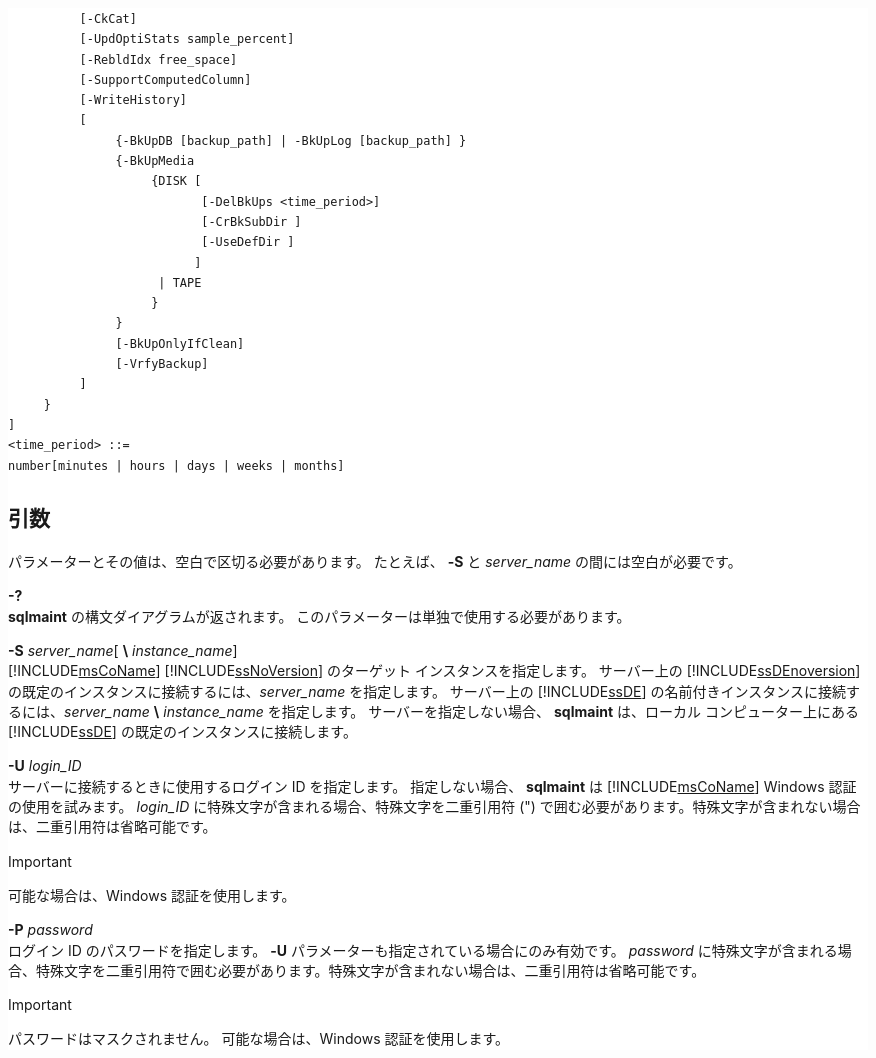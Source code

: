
 ```  
          [-CkCat]  
          [-UpdOptiStats sample_percent]  
          [-RebldIdx free_space]  
          [-SupportComputedColumn]  
          [-WriteHistory]  
          [  
               {-BkUpDB [backup_path] | -BkUpLog [backup_path] }  
               {-BkUpMedia  
                    {DISK [  
                           [-DelBkUps <time_period>]   
                           [-CrBkSubDir ]   
                           [-UseDefDir ]   
                          ]  
                     | TAPE   
                    }  
               }  
               [-BkUpOnlyIfClean]  
               [-VrfyBackup]  
          ]  
     }  
]  
<time_period> ::=  
number[minutes | hours | days | weeks | months]  
```  
  
## <a name="arguments"></a>引数  
 パラメーターとその値は、空白で区切る必要があります。 たとえば、 **-S** と *server_name* の間には空白が必要です。  
  
 **-?**  
 **sqlmaint** の構文ダイアグラムが返されます。 このパラメーターは単独で使用する必要があります。  
  
 **-S** _server_name_[ **\\** _instance\_name_]  
 [!INCLUDE[msCoName](../includes/msconame-md.md)] [!INCLUDE[ssNoVersion](../includes/ssnoversion-md.md)] のターゲット インスタンスを指定します。 サーバー上の [!INCLUDE[ssDEnoversion](../includes/ssdenoversion-md.md)]の既定のインスタンスに接続するには、_server\_name_ を指定します。 サーバー上の [!INCLUDE[ssDE](../includes/ssde-md.md)] の名前付きインスタンスに接続するには、_server\_name_ **\\** _instance\_name_ を指定します。 サーバーを指定しない場合、 **sqlmaint** は、ローカル コンピューター上にある [!INCLUDE[ssDE](../includes/ssde-md.md)] の既定のインスタンスに接続します。  
  
 **-U** _login_ID_  
 サーバーに接続するときに使用するログイン ID を指定します。 指定しない場合、 **sqlmaint** は [!INCLUDE[msCoName](../includes/msconame-md.md)] Windows 認証の使用を試みます。 *login_ID* に特殊文字が含まれる場合、特殊文字を二重引用符 (") で囲む必要があります。特殊文字が含まれない場合は、二重引用符は省略可能です。  
  
> [!IMPORTANT]  
>  可能な場合は、Windows 認証を使用します。  
  
 **-P** _password_  
 ログイン ID のパスワードを指定します。 **-U** パラメーターも指定されている場合にのみ有効です。 *password* に特殊文字が含まれる場合、特殊文字を二重引用符で囲む必要があります。特殊文字が含まれない場合は、二重引用符は省略可能です。  
  
> [!IMPORTANT]  
>  パスワードはマスクされません。 可能な場合は、Windows 認証を使用します。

-- -- --

* [Instructions for the task] Without the pictures, repeat all the records word for word.

* [Output]
Source code

:
 ```  
          [-CkCat]  
          [-UpdOptiStats sample_percent]  
          [-RebldIdx free_space]  
          [-SupportComputedColumn]  
          [-WriteHistory]  
          [  
               {-BkUpDB [backup_path] | -BkUpLog [backup_path] }  
               {-BkUpMedia  
                    {DISK [  
                           [-DelBkUps <time_period>]   
                           [-CrBkSubDir ]   
                           [-UseDefDir ]   
                          ]  
                     | TAPE   
                    }  
               }  
               [-BkUpOnlyIfClean]  
               [-VrfyBackup]  
          ]  
     }  
]  
<time_period> ::=  
number[minutes | hours | days | weeks | months]  
```  
  
## <a name="arguments"></a>引数  
 パラメーターとその値は、空白で区切る必要があります。 たとえば、 **-S** と *server_name* の間には空白が必要です。  
  
 **-?**  
 **sqlmaint** の構文ダイアグラムが返されます。 このパラメーターは単独で使用する必要があります。  
  
 **-S** _server_name_[ **\\** _instance\_name_]  
 [!INCLUDE[msCoName](../includes/msconame-md.md)] [!INCLUDE[ssNoVersion](../includes/ssnoversion-md.md)] のターゲット インスタンスを指定します。 サーバー上の [!INCLUDE[ssDEnoversion](../includes/ssdenoversion-md.md)]の既定のインスタンスに接続するには、_server\_name_ を指定します。 サーバー上の [!INCLUDE[ssDE](../includes/ssde-md.md)] の名前付きインスタンスに接続するには、_server\_name_ **\\** _instance\_name_ を指定します。 サーバーを指定しない場合、 **sqlmaint** は、ローカル コンピューター上にある [!INCLUDE[ssDE](../includes/ssde-md.md)] の既定のインスタンスに接続します。  
  
 **-U** _login_ID_  
 サーバーに接続するときに使用するログイン ID を指定します。 指定しない場合、 **sqlmaint** は [!INCLUDE[msCoName](../includes/msconame-md.md)] Windows 認証の使用を試みます。 *login_ID* に特殊文字が含まれる場合、特殊文字を二重引用符 (") で囲む必要があります。特殊文字が含まれない場合は、二重引用符は省略可能です。  
  
> [!IMPORTANT]  
>  可能な場合は、Windows 認証を使用します。  
  
 **-P** _password_  
 ログイン ID のパスワードを指定します。 **-U** パラメーターも指定されている場合にのみ有効です。 *password* に特殊文字が含まれる場合、特殊文字を二重引用符で囲む必要があります。特殊文字が含まれない場合は、二重引用符は省略可能です。  
  
> [!IMPORTANT]  
>  パスワードはマスクされません。 可能な場合は、Windows 認証を使用します。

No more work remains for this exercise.